Background: Growing evidence suggests that the heterogeneity of late-onset Alzheimer's disease (LOAD) plays a significant role in treatment failure. In recent years, molecular subtyping of AD has increasingly leveraged omics data to uncover distinct molecular profiles that may underlie the observed heterogeneity in disease manifestation and mechanisms. This has been particularly transformative as traditional classification methods based on clinical or pathological features alone have proven insufficient.

Method: We applied data-driven clustering to genome-wide DNA methylation (DNAm) data from three independent post-mortem AD brain cohorts (n = 831). To determine the brain cell-type specificity of the findings identified using bulk DNAm profiles, we isolated four nuclei populations from PFC tissue of 20 donors with low neuropathology from the Brains for Dementia Research (BDR) cohort.

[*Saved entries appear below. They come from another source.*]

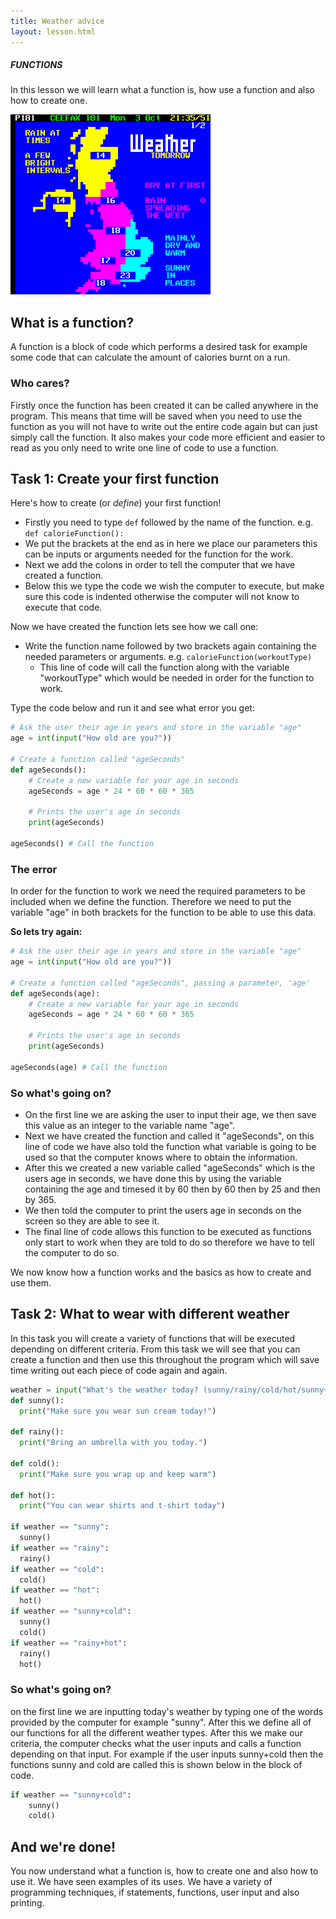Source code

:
```yaml
---
title: Weather advice
layout: lesson.html
---
```

##### FUNCTIONS
 In this lesson we will learn what a function is, how use a function and also how to create one. 

![Teletext Weather](images/weather.gif)

## What is a function?
A function is a block of code which performs a desired task for example some code that can calculate the amount of calories burnt on a run.

### Who cares?
Firstly once the function has been created it can be called anywhere in the program. This means that time will be saved when you need to use the function as you will not have to write out the entire code again but can just simply call the function. It also makes your code more efficient and easier to read as you only need to write one line of code to use a function.

## Task 1: Create your first function
Here's how to create (or *define*) your first function!

* Firstly you need to type `def` followed by the name of the function. e.g. `def calorieFunction():`
* We put the brackets at the end as in here we place our parameters this can be inputs or arguments needed for the function for the work.
* Next we add the colons in order to tell the computer that we have created a function.
* Below this we type the code we wish the computer to execute, but make sure this code is indented otherwise the computer will not know to execute that code.

Now we have created the function lets see how we call one:

* Write the function name followed by two brackets again containing the needed parameters or arguments. e.g. `calorieFunction(workoutType)` 
	* This line of code will call the function along with the variable "workoutType" which would be needed in order for the function to work.

Type the code below and run it and see what error you get:

```python
# Ask the user their age in years and store in the variable "age"
age = int(input("How old are you?")) 

# Create a function called "ageSeconds"
def ageSeconds(): 
	# Create a new variable for your age in seconds
	ageSeconds = age * 24 * 60 * 60 * 365
	
	# Prints the user's age in seconds
	print(ageSeconds)

ageSeconds() # Call the function
```

### The error
In order for the function to work we need the required parameters to be included when we define the function. Therefore we need to put the variable "age" in both brackets for the function to be able to use this data.

**So lets try again:**

```python
# Ask the user their age in years and store in the variable "age"
age = int(input("How old are you?")) 

# Create a function called "ageSeconds", passing a parameter, 'age'
def ageSeconds(age): 
	# Create a new variable for your age in seconds
	ageSeconds = age * 24 * 60 * 60 * 365
	
	# Prints the user's age in seconds
	print(ageSeconds)

ageSeconds(age) # Call the function
```

### So what's going on?
- On the first line we are asking the user to input their age, we then save this value as an integer to the variable name "age".
- Next we have created the function and called it "ageSeconds", on this line of code we have also told the function what variable is going to be used so that the computer knows where to obtain the information.
- After this we created a new variable called "ageSeconds" which is the users age in seconds, we have done this by using the variable containing the age and timesed it by 60 then by 60 then by 25 and then by 365.
- We then told the computer to print the users age in seconds on the screen so they are able to see it.
- The final line of code allows this function to be executed as functions only start to work when they are told to do so therefore we have to tell the computer to do so.

We now know how a function works and the basics as how to create and use them.

## Task 2: What to wear with different weather
In this task you will create a variety of functions that will be executed depending on different criteria. From this task we will see that you can create a function and then use this throughout the program which will save time writing out each piece of code again and again.

```python
weather = input("What's the weather today? (sunny/rainy/cold/hot/sunny+cold/rainy+hot)")
def sunny():
  print("Make sure you wear sun cream today!")

def rainy():
  print("Bring an umbrella with you today.")

def cold():
  print("Make sure you wrap up and keep warm")

def hot():
  print("You can wear shirts and t-shirt today")

if weather == "sunny":
  sunny()
if weather == "rainy":
  rainy()
if weather == "cold":
  cold()
if weather == "hot":
  hot()
if weather == "sunny+cold":
  sunny()
  cold()
if weather == "rainy+hot":
  rainy()
  hot()
```

### So what's going on?
on the first line we are inputting today's weather by typing one of the words provided by the computer for example "sunny". After this we define all of our functions for all the different weather types. After this we make our criteria, the computer checks what the user inputs and calls a function depending on that input. For example if the user inputs sunny+cold then the functions sunny and cold are called this is shown below in the block of code.

```python
if weather == "sunny+cold":
	sunny()
	cold()
```
## And we're done!
You now understand what a function is, how to create one and also how to use it. We have seen examples of its uses. We have a variety of programming techniques, if statements, functions, user input and also printing.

Result: This study identified two distinct epigenetic subtypes of LOAD using genome-wide DNAm. Data-driven clustering revealed reproducible LOAD subtypes characterized by cell-type-specific DNAm profiles. Bulk transcriptomic analyses further emphasize divergent biological mechanisms driving these subtypes, with subtype 1 (LOAD-S1) enriched in immune-related processes and subtype 2 (LOAD-S2) in neuronal and synaptic functions. Subtype-specific microglial single-cell transcriptional signatures revealed that LOAD-S1 represents a state of chronic innate immune hyperactivation and impaired resolution, while LOAD-S2 displays a dynamic inflammatory profile, balancing pro-inflammatory signals with reparative and regulatory mechanisms (see Figure).

Conclusion: These subtype-specific immune signatures provide critical insights into the molecular heterogeneity of LOAD and highlight potential therapeutic targets tailored to the immune dysregulation observed in each subtype.